We were tasked with building a proof-of-concept AI travel assistant for a client in the tourism industry. The goal was to create an intelligent assistant capable of autonomously performing tasks like checking the weather, booking hotels, and finding local events through conversational interactions. As we worked through the project, we focused on creating agentic AI solutions that could act on behalf of the user, providing seamless and personalized experiences.
As the project evolved, it became clear that the AI domain was much broader, prompting us to leverage Azure OpenAI Service to meet enterprise requirements. Our AI solutions securely integrate generative AI with your data, ensuring compliance and optimized performance with region-based data residency. We prioritize infrastructure security to safeguard your data at every level. Fully compatible with Microsoft and Azure products, our solutions provide seamless integration and scalability, offering secure, high-performance AI solutions tailored for enterprise needs.
Motivated by the lack of reliable metrics in existing resources, we aimed to create a reusable, general toolset for objectively evaluating various RAG strategies, leading to the development of a complex system designed to test different combinations of RAG strategy parameters, offering flexibility for benchmarking and potential future use cases. With an abundance of combinations, we encountered key challenges: managing execution costs, ensuring clear price communication, and tracking progress throughout the process. To tackle these, we optimized the execution flow, eliminating redundant steps and improving efficiency. We also implemented a system that provides cost insights and an easy way to restart failed processes.
After overcoming technical challenges and optimizing our solution, we benchmarked various configurations and shared our findings in a series of detailed blog posts. These posts provided valuable insights into RAG strategies, offering developers and AI enthusiasts a deeper understanding of performance evaluations, best practices, and the lessons we learned.
We built LLM expertise while boosting awareness of Pixion's capabilities and driving traction towards our blog.

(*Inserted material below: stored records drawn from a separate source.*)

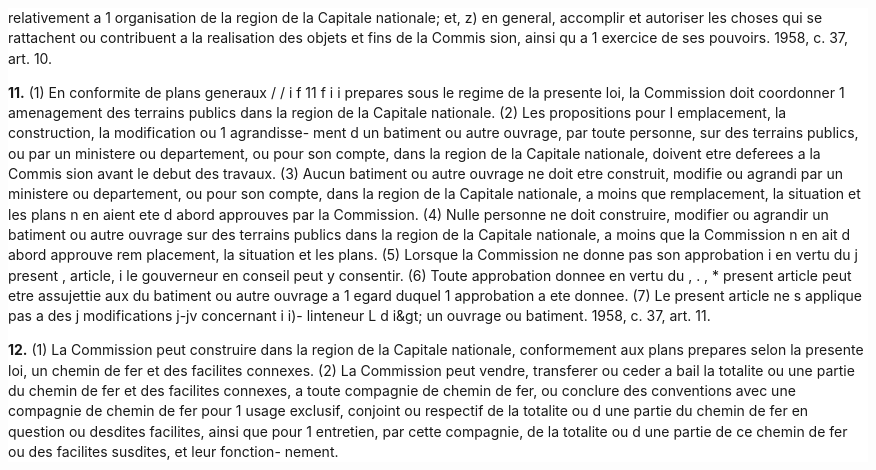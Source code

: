 relativement a 1 organisation de la region
de la Capitale nationale; et,
z) en general, accomplir et autoriser les
choses qui se rattachent ou contribuent a la
realisation des objets et fins de la Commis
sion, ainsi qu a 1 exercice de ses pouvoirs.
1958, c. 37, art. 10.

**11.** (1) En conformite de plans generaux
/ / i f 11 f i i
prepares sous le regime de la presente loi, la
Commission doit coordonner 1 amenagement
des terrains publics dans la region de la
Capitale nationale.
(2) Les propositions pour I emplacement, la
construction, la modification ou 1 agrandisse-
ment d un batiment ou autre ouvrage, par
toute personne, sur des terrains publics, ou
par un ministere ou departement, ou pour son
compte, dans la region de la Capitale
nationale, doivent etre deferees a la Commis
sion avant le debut des travaux.
(3) Aucun batiment ou autre ouvrage ne
doit etre construit, modifie ou agrandi par un
ministere ou departement, ou pour son
compte, dans la region de la Capitale
nationale, a moins que remplacement, la
situation et les plans n en aient ete d abord
approuves par la Commission.
(4) Nulle personne ne doit construire,
modifier ou agrandir un batiment ou autre
ouvrage sur des terrains publics dans la region
de la Capitale nationale, a moins que la
Commission n en ait d abord approuve rem
placement, la situation et les plans.
(5) Lorsque la Commission ne donne pas
son approbation i en vertu du j present , article, i
le gouverneur en conseil peut y consentir.
(6) Toute approbation donnee en vertu du
, . , *
present article peut etre assujettie aux
du batiment ou autre ouvrage a 1 egard duquel
1 approbation a ete donnee.
(7) Le present article ne s applique pas a
des j modifications j-jv concernant i i)- linteneur L d  i&amp;gt; un
ouvrage ou batiment. 1958, c. 37, art. 11.

**12.** (1) La Commission peut construire
dans la region de la Capitale nationale,
conformement aux plans prepares selon la
presente loi, un chemin de fer et des facilites
connexes.
(2) La Commission peut vendre, transferer
ou ceder a bail la totalite ou une partie du
chemin de fer et des facilites connexes, a toute
compagnie de chemin de fer, ou conclure des
conventions avec une compagnie de chemin
de fer pour 1 usage exclusif, conjoint ou
respectif de la totalite ou d une partie du
chemin de fer en question ou desdites facilites,
ainsi que pour 1 entretien, par cette compagnie,
de la totalite ou d une partie de ce chemin de
fer ou des facilites susdites, et leur fonction-
nement.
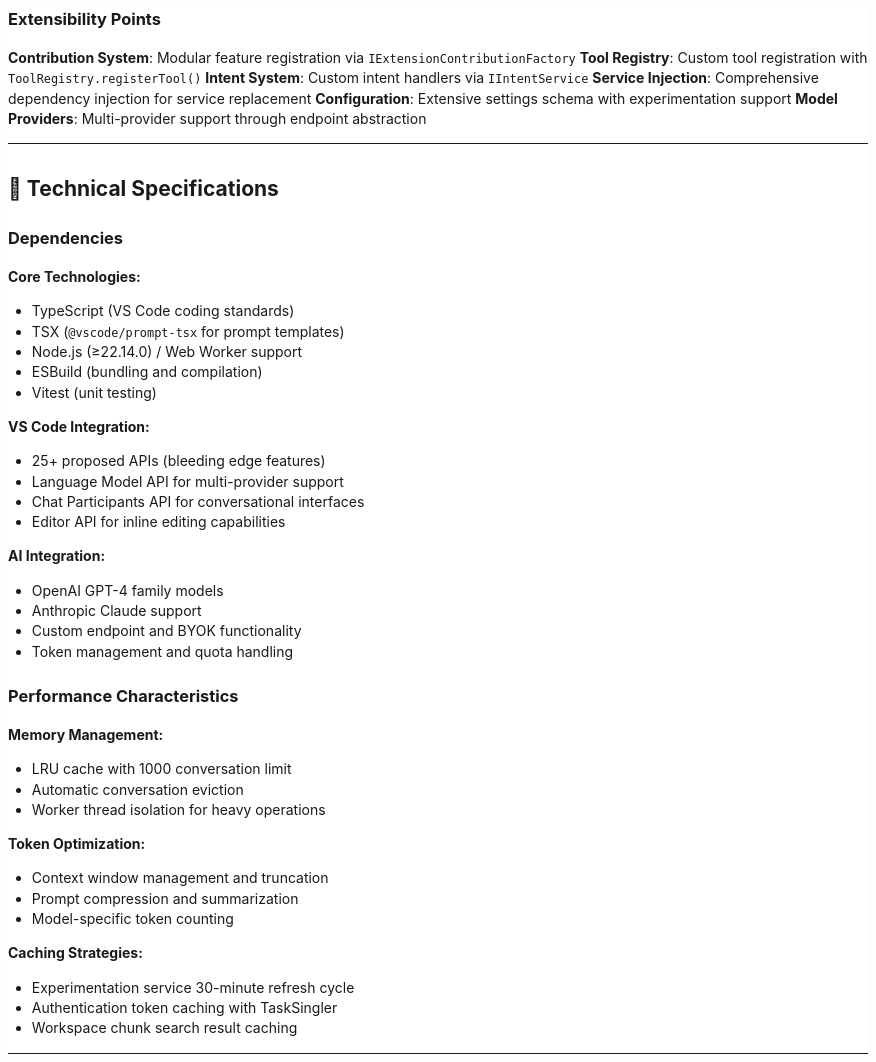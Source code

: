 ### Extensibility Points

**Contribution System**: Modular feature registration via `IExtensionContributionFactory`
**Tool Registry**: Custom tool registration with `ToolRegistry.registerTool()`
**Intent System**: Custom intent handlers via `IIntentService`
**Service Injection**: Comprehensive dependency injection for service replacement
**Configuration**: Extensive settings schema with experimentation support
**Model Providers**: Multi-provider support through endpoint abstraction

---

## 🔧 Technical Specifications

### Dependencies

**Core Technologies:**
- TypeScript (VS Code coding standards)
- TSX (`@vscode/prompt-tsx` for prompt templates)
- Node.js (≥22.14.0) / Web Worker support
- ESBuild (bundling and compilation)
- Vitest (unit testing)

**VS Code Integration:**
- 25+ proposed APIs (bleeding edge features)
- Language Model API for multi-provider support
- Chat Participants API for conversational interfaces
- Editor API for inline editing capabilities

**AI Integration:**
- OpenAI GPT-4 family models
- Anthropic Claude support
- Custom endpoint and BYOK functionality
- Token management and quota handling

### Performance Characteristics

**Memory Management:**
- LRU cache with 1000 conversation limit
- Automatic conversation eviction
- Worker thread isolation for heavy operations

**Token Optimization:**
- Context window management and truncation
- Prompt compression and summarization
- Model-specific token counting

**Caching Strategies:**
- Experimentation service 30-minute refresh cycle
- Authentication token caching with TaskSingler
- Workspace chunk search result caching

---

Meet our Learn RAG Application, a tool that allows users to explore and experiment with Retrieval-Augmented Generation (RAG) pipelines in an interactive format. This tool empowers developers and students to understand and manipulate different RAG strategies, fostering a hands-on learning experience. By making this tool available on GitHub, we aim to contribute to the community.
The tool also offers a preview into details of different RAG strategies. Users can experiment with various strategies by modifying parameters, testing different data sources, and observing the effects on the results.
“By embracing the latest trends, Pixion not only solidifies its capability to deliver enterprise-grade solutions but also positions itself as a thought leader in this rapidly evolving domain.”